• _Instructions to follow_:
Using the entries that follow, please report how many lines contain the word "shown", with no other words.

• _Given data_:
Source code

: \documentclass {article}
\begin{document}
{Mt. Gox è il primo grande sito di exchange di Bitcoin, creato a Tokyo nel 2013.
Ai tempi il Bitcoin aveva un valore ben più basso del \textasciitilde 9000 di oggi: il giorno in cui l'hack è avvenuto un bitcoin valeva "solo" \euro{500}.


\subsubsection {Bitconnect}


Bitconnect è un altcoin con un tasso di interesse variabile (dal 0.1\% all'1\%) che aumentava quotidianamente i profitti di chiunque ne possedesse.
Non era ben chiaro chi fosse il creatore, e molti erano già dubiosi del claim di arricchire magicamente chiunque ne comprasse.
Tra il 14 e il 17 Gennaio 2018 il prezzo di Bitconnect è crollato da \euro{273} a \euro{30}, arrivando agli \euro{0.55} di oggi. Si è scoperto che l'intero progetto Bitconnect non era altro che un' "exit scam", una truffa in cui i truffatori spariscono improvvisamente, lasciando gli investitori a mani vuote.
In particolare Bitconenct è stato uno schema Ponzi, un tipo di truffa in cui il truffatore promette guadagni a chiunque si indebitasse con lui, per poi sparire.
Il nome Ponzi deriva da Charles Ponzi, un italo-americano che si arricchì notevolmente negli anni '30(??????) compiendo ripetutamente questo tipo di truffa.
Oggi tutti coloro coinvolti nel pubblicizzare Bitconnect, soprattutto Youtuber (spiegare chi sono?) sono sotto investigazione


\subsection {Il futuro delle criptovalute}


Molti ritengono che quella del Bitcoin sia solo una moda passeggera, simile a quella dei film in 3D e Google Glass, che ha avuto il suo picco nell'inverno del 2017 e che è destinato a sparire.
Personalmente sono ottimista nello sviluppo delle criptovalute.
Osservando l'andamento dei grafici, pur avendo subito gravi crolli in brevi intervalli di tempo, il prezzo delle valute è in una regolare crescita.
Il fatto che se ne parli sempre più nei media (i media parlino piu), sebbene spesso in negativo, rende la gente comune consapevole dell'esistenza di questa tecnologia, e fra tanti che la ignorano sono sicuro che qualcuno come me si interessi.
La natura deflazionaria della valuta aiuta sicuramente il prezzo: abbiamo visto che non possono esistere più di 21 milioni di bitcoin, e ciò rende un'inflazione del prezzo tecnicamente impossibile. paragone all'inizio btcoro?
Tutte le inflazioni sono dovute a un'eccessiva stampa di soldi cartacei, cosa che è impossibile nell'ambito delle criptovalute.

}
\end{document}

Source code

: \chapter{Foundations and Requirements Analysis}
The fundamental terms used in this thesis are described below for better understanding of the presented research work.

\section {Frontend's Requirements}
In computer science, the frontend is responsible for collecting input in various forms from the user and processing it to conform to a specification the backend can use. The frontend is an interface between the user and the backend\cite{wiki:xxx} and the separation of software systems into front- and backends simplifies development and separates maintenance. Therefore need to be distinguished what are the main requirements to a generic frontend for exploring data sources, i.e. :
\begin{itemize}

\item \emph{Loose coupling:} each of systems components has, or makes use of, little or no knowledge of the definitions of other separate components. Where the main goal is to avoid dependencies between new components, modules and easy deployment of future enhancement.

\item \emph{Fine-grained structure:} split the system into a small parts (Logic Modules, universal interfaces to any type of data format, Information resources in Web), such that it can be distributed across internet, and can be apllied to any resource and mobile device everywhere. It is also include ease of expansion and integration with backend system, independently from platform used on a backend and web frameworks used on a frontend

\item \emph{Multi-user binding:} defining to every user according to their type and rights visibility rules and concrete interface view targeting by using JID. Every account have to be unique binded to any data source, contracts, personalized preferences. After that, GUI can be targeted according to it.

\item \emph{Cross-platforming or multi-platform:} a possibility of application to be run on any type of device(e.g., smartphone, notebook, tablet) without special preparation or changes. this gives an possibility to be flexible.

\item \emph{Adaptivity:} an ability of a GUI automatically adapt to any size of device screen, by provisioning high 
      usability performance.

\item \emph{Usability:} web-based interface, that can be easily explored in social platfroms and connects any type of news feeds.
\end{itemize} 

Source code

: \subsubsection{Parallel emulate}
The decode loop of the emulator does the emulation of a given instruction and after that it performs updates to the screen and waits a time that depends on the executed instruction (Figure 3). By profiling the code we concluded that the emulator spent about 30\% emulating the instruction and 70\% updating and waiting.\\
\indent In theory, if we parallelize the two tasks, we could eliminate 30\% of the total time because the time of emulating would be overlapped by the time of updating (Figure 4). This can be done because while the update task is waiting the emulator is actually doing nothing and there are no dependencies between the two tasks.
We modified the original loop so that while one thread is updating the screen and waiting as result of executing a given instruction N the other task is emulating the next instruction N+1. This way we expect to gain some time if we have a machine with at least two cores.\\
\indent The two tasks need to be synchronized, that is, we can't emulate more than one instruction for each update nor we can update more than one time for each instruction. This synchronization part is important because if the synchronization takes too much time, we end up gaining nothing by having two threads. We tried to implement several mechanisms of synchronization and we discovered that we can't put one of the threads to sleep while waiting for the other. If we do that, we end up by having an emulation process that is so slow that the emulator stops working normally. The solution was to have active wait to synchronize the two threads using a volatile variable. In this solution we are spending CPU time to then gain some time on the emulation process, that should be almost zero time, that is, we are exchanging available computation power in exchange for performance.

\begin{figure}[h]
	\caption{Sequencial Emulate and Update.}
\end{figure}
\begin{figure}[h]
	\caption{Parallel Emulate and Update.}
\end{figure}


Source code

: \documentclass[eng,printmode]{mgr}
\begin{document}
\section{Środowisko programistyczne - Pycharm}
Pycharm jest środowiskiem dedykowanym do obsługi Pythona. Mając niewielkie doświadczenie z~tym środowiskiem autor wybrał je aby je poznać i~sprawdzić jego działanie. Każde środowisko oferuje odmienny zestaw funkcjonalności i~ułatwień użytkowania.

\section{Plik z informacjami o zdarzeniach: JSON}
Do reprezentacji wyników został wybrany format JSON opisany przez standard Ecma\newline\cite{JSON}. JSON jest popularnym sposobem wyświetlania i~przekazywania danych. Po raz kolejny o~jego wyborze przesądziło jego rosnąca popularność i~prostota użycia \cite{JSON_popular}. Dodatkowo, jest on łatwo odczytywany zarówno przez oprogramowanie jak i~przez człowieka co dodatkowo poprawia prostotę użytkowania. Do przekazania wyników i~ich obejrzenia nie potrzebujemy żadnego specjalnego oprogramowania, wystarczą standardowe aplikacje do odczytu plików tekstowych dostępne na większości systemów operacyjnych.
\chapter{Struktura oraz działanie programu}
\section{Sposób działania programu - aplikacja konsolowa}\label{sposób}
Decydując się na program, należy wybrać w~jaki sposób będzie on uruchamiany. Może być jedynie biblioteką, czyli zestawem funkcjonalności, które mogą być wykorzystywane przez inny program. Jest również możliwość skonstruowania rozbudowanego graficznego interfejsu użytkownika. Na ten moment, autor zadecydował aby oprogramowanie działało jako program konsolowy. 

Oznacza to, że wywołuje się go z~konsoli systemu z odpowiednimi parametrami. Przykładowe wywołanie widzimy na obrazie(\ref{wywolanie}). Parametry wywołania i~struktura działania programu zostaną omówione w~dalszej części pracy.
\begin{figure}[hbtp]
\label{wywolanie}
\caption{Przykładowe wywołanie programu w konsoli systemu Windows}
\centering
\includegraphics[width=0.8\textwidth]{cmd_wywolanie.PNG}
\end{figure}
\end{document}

* * *

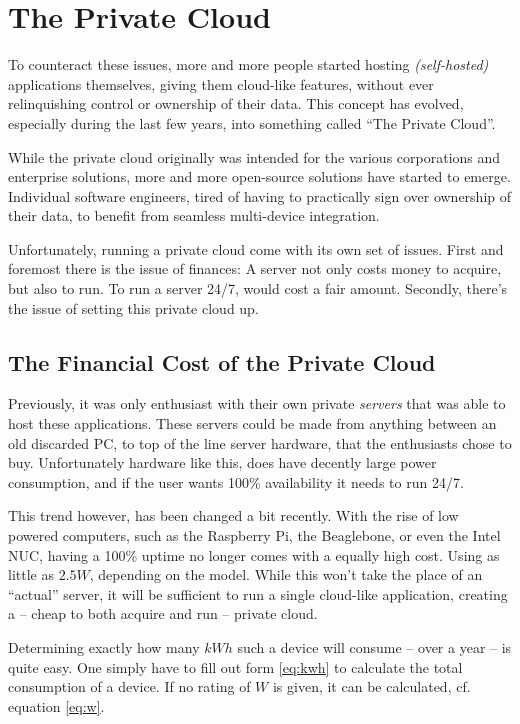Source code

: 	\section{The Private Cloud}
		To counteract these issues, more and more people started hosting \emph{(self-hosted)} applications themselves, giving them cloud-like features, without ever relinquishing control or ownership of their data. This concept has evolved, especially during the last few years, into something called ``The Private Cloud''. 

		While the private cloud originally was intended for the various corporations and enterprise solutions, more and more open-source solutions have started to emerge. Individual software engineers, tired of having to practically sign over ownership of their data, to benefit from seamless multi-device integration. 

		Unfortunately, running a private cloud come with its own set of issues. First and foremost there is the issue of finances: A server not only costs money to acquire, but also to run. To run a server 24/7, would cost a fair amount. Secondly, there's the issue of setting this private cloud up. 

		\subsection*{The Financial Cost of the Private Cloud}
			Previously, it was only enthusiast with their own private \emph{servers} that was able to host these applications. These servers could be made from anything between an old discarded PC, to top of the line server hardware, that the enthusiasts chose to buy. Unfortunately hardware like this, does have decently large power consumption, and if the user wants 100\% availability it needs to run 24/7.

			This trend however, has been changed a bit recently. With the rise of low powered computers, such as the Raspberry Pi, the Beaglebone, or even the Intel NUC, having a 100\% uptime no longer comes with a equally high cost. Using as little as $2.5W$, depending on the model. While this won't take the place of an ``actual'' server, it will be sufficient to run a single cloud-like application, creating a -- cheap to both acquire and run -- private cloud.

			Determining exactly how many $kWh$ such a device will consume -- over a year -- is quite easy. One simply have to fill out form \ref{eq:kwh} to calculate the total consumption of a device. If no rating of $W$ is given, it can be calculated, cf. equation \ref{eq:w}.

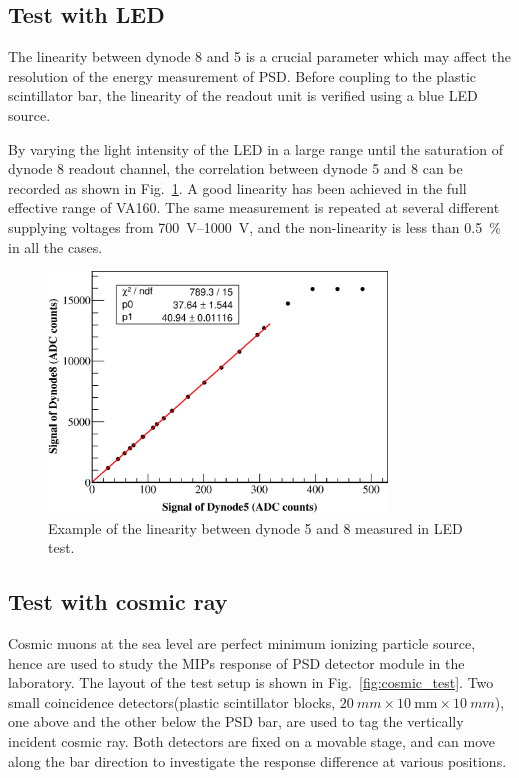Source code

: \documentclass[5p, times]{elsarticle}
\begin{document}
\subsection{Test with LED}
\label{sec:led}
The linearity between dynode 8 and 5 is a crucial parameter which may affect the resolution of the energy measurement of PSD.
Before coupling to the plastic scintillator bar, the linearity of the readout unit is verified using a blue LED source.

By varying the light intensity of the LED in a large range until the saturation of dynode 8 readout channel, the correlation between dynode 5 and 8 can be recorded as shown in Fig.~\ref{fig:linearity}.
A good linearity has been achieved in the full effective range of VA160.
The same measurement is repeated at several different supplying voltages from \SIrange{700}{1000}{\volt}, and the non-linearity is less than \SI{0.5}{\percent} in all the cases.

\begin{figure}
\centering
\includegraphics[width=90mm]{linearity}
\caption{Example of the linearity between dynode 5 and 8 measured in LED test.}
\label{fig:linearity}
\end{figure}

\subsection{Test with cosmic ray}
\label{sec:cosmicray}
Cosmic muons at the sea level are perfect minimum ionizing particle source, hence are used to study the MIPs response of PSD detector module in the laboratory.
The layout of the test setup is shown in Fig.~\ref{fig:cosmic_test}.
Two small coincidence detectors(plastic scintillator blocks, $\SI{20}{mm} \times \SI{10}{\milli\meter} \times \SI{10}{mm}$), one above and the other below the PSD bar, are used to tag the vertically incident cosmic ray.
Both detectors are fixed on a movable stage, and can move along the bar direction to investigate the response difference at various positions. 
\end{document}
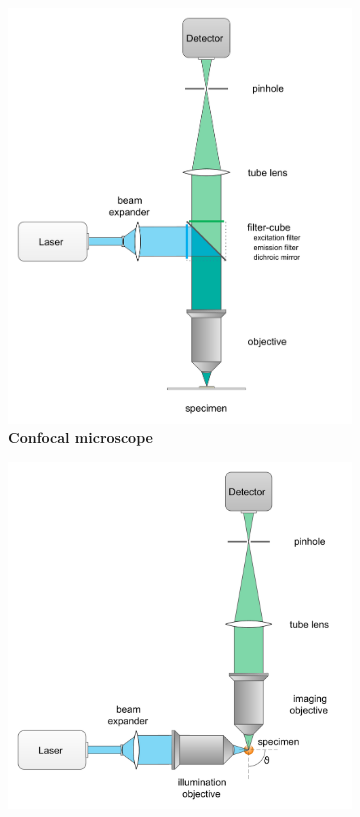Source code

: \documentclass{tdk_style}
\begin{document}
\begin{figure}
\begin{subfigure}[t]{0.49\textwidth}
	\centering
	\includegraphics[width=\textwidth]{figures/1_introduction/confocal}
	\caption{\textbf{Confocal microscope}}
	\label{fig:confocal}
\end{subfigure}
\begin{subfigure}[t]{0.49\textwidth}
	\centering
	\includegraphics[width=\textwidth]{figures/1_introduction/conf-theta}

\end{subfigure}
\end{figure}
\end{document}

• _Solution_:
2